Dorian arrives in Carolinas, Baptist volunteers move to respond

By Brandon Elrod

CHARLOTTE—Hurricane Dorian made landfall Friday in northeast North Carolina as a Category 1 storm at Cape Hatteras as first responders in the Bahamas still worked to reach survivors after the storm’s devastating visit to those islands. Southern Baptists are working to serve both fronts.

Send Relief, compassion ministry of the North American Mission Board, sent a truck full of supplies to aid with the Hurricane Dorian response in the Carolinas. North Carolina Baptists unloaded the rolled roofing, flood supplies and some food at their facility in Red Springs, N.C. NAMB photo by Sam Porter.

As the storm traveled up the east coast, flash flooding occurred in some areas, and wind downed trees in the Carolinas.
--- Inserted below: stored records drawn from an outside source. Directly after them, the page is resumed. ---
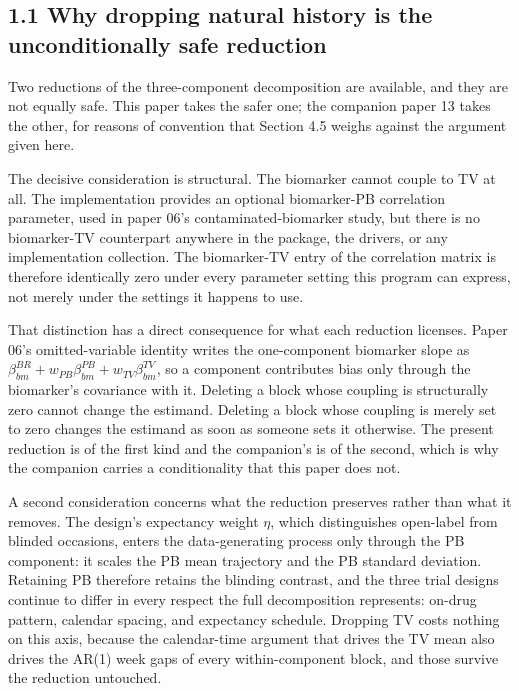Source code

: \documentclass[
  11pt,
]{article}
\begin{document}
\subsection{1.1 Why dropping natural history is the unconditionally
safe reduction}

Two reductions of the three-component decomposition are available,
and they are not equally safe. This paper takes the safer one; the
companion paper 13 takes the other, for reasons of convention that
Section 4.5 weighs against the argument given here.

The decisive consideration is structural. The biomarker cannot couple
to TV at all. The implementation provides an optional biomarker-PB
correlation parameter, used in paper 06's contaminated-biomarker
study, but there is no biomarker-TV counterpart anywhere in the
package, the drivers, or any implementation collection. The
biomarker-TV entry of the correlation matrix is therefore identically
zero under every parameter setting this program can express, not
merely under the settings it happens to use.

That distinction has a direct consequence for what each reduction
licenses. Paper 06's omitted-variable identity writes the
one-component biomarker slope as \(\beta_{bm}^{BR} + w_{PB}
\beta_{bm}^{PB} + w_{TV}\beta_{bm}^{TV}\), so a component contributes
bias only through the biomarker's covariance with it. Deleting a
block whose coupling is structurally zero cannot change the estimand.
Deleting a block whose coupling is merely set to zero changes the
estimand as soon as someone sets it otherwise. The present reduction
is of the first kind and the companion's is of the second, which is
why the companion carries a conditionality that this paper does not.

A second consideration concerns what the reduction preserves rather
than what it removes. The design's expectancy weight \(\eta\), which
distinguishes open-label from blinded occasions, enters the
data-generating process only through the PB component: it scales the
PB mean trajectory and the PB standard deviation. Retaining PB
therefore retains the blinding contrast, and the three trial designs
continue to differ in every respect the full decomposition
represents: on-drug pattern, calendar spacing, and expectancy
schedule. Dropping TV costs nothing on this axis, because the
calendar-time argument that drives the TV mean also drives the AR(1)
week gaps of every within-component block, and those survive the
reduction untouched.
\end{document}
Tornadoes also spun off the storm. Power went down, and the storm claimed at least four lives in the Southeast.

Projections estimate that North Carolina will be the only place the storm makes landfall in the United States, eventually following a track through the Atlantic before reaching eastern Canada.

Meanwhile, search and rescue operations and damage assessments continue in the Bahamas. News reports stated that the death toll rose to 30 with hundreds still missing.

“It’s unprecedented how Hurricane Dorian went over the islands,” said Jeff Palmer, executive director of Baptist Global Response (BGR). “They have hurricanes all the time, but this one was different because of how long the storm sat there.”

On the island of Abaco, the primary concern appears to be issues related to sanitation and shelter, Palmer said. BGR officials have been seeking to help transport food and water to areas of need.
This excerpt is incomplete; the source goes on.